## Records provided

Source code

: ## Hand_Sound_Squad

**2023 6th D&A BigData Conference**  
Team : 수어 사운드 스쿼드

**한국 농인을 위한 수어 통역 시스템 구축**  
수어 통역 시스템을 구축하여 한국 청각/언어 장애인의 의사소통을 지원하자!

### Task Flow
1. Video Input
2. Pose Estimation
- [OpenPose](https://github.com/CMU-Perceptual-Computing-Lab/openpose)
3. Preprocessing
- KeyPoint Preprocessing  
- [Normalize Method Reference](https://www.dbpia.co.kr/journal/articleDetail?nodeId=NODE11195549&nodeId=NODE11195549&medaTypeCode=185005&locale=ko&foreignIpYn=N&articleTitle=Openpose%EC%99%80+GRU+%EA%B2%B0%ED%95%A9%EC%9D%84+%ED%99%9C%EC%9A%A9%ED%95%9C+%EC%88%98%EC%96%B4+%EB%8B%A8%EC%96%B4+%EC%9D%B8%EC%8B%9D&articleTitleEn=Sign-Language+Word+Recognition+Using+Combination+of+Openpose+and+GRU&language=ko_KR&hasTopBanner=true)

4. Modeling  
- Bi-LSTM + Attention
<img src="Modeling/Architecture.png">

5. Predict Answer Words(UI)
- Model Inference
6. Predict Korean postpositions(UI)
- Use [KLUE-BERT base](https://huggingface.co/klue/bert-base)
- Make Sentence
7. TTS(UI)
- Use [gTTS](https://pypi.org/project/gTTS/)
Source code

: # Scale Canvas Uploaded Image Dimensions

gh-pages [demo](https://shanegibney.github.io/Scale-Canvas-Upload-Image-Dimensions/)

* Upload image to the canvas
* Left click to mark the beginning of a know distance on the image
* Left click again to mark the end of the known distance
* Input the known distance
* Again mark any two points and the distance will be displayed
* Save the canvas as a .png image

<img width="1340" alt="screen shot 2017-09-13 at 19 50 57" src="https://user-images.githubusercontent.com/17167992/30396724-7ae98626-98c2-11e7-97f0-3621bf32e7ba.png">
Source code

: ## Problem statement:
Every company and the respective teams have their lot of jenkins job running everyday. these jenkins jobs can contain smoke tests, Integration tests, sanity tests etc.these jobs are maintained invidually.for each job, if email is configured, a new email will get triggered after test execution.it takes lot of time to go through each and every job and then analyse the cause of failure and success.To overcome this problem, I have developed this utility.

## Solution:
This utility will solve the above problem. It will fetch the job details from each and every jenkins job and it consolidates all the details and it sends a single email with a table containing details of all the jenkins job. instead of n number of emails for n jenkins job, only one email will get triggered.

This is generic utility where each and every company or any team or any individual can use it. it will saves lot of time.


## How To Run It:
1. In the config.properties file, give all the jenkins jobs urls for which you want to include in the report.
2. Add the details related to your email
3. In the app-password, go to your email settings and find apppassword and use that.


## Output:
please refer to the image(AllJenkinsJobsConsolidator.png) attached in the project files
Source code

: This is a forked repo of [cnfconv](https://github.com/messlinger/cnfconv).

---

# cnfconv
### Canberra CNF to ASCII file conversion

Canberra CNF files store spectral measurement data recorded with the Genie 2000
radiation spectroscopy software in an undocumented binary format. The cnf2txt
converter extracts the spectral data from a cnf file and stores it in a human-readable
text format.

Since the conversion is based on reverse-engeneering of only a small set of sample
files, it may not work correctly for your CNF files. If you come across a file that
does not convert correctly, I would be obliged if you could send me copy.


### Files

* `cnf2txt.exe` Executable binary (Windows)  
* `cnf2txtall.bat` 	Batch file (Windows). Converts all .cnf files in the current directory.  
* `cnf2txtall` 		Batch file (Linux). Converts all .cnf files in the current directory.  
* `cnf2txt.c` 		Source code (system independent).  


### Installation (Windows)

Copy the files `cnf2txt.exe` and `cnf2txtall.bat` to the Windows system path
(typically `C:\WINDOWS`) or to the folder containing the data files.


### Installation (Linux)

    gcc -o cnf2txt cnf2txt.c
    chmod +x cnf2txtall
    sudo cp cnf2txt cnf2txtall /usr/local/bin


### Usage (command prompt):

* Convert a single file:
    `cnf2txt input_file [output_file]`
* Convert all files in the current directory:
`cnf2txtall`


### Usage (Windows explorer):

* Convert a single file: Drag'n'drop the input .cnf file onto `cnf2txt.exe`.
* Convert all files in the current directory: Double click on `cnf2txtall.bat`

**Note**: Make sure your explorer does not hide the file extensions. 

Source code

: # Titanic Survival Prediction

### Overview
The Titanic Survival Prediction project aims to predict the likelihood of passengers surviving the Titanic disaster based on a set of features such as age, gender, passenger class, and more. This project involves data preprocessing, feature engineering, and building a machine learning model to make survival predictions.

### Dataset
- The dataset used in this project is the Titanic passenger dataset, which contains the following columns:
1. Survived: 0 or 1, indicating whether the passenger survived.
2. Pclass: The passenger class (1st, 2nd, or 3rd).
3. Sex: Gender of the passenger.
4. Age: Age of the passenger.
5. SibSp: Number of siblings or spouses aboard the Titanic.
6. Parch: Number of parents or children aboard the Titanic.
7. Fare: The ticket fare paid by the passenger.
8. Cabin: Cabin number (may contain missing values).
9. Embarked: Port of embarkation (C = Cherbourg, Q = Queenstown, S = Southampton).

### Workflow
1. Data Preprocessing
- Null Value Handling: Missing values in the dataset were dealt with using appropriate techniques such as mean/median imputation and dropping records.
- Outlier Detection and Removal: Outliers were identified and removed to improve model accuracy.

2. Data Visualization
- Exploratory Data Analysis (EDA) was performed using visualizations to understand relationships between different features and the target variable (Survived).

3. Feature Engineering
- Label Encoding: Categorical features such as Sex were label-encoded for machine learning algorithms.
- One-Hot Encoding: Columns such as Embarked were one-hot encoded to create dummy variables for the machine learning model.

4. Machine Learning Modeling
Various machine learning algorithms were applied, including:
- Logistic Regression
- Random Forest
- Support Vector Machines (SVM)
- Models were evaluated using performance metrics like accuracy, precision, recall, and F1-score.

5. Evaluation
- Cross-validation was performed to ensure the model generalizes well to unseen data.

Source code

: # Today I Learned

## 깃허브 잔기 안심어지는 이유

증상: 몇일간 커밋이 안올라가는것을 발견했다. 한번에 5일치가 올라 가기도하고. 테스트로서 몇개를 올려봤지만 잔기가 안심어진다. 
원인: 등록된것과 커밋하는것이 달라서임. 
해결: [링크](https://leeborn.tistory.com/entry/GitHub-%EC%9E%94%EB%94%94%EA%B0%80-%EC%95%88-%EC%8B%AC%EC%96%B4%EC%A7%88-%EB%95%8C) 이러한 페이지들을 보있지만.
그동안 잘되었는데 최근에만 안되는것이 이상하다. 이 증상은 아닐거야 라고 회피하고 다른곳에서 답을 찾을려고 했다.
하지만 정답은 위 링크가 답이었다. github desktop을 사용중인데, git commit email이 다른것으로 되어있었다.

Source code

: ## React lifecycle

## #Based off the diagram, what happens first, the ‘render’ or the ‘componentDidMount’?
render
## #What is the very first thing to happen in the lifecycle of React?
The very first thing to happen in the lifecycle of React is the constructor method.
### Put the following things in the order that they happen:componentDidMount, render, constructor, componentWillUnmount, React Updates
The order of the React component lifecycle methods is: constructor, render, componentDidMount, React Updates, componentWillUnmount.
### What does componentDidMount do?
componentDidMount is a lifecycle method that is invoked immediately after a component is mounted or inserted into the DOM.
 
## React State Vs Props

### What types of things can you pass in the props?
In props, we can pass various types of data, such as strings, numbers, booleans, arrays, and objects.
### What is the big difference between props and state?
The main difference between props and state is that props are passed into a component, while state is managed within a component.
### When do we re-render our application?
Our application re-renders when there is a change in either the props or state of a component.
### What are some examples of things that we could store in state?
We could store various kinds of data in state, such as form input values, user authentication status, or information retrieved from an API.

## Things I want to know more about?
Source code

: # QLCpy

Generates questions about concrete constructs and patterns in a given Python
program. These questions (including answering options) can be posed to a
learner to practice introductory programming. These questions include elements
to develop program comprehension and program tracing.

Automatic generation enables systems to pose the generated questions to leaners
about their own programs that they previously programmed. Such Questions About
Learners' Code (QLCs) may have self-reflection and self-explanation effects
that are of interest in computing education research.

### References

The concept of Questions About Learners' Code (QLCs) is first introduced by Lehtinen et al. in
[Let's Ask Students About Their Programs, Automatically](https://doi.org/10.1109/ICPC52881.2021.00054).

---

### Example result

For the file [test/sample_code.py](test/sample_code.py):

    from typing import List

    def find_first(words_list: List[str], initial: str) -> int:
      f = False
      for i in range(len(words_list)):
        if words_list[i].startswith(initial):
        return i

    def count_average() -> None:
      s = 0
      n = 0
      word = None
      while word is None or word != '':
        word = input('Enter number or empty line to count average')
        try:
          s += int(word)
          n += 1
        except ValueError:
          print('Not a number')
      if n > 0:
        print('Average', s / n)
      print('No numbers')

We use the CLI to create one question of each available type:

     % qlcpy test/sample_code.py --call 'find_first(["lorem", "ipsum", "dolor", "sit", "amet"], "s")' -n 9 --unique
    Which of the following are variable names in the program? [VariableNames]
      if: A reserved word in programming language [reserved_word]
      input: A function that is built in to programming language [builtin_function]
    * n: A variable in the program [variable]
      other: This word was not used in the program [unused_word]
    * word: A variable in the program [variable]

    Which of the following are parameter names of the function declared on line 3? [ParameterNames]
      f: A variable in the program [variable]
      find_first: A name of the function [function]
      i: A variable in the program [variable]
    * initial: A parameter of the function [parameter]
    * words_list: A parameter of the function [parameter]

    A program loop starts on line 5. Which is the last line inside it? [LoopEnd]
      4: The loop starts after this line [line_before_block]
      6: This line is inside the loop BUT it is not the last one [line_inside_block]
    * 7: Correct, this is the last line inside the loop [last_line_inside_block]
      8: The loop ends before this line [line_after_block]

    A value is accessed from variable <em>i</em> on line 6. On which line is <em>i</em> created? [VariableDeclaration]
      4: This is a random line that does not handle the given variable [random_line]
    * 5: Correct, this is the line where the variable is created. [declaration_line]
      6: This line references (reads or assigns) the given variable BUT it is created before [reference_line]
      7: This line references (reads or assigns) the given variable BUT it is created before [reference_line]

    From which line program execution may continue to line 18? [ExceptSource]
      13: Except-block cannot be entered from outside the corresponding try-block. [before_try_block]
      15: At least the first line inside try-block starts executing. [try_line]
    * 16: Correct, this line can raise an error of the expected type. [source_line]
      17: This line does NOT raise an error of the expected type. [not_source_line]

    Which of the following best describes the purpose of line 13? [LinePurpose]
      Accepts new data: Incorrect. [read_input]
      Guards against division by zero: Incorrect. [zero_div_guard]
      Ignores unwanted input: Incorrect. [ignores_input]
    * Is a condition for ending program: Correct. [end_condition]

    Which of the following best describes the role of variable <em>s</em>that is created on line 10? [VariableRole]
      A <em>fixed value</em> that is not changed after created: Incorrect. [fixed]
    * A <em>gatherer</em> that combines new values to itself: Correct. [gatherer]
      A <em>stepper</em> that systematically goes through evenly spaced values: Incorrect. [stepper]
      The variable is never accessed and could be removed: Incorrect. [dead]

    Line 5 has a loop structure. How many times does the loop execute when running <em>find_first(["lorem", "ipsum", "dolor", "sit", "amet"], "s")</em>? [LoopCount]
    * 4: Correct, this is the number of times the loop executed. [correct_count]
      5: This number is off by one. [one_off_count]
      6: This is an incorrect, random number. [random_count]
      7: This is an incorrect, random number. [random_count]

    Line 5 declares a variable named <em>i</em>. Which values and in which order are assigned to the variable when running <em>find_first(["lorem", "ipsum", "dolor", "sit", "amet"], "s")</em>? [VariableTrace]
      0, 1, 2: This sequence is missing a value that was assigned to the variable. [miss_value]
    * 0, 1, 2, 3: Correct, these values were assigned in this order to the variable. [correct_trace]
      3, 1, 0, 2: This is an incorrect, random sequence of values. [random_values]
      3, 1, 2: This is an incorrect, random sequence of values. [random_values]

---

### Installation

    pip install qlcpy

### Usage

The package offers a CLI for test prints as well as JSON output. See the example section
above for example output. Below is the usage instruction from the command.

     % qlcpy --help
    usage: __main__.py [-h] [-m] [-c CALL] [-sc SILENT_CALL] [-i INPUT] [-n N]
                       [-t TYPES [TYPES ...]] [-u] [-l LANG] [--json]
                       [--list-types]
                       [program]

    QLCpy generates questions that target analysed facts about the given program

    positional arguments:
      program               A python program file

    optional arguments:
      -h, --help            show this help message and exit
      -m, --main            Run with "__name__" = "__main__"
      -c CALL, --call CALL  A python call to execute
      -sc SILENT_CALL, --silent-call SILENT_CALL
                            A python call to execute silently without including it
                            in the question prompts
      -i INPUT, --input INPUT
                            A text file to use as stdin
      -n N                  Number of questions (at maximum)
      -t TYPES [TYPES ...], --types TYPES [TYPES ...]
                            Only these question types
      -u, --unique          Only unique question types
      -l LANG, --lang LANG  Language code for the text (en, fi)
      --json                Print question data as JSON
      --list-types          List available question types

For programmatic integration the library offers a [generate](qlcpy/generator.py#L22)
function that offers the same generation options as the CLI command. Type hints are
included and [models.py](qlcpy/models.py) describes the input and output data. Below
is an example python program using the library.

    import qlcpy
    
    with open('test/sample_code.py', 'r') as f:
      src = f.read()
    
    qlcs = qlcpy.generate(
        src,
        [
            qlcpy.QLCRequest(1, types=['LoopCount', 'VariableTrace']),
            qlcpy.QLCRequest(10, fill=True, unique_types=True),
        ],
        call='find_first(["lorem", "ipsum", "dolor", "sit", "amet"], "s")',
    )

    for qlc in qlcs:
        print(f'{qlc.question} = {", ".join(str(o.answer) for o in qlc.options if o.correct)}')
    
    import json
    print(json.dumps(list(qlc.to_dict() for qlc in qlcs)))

## Task statement
Take the stretch of lines above from the one containing "## React lifecycle" through the one containing "the constructor method." and repeat it exactly, adding no other line.

## Reply
: ## React lifecycle

## #Based off the diagram, what happens first, the ‘render’ or the ‘componentDidMount’?
render
## #What is the very first thing to happen in the lifecycle of React?
The very first thing to happen in the lifecycle of React is the constructor method.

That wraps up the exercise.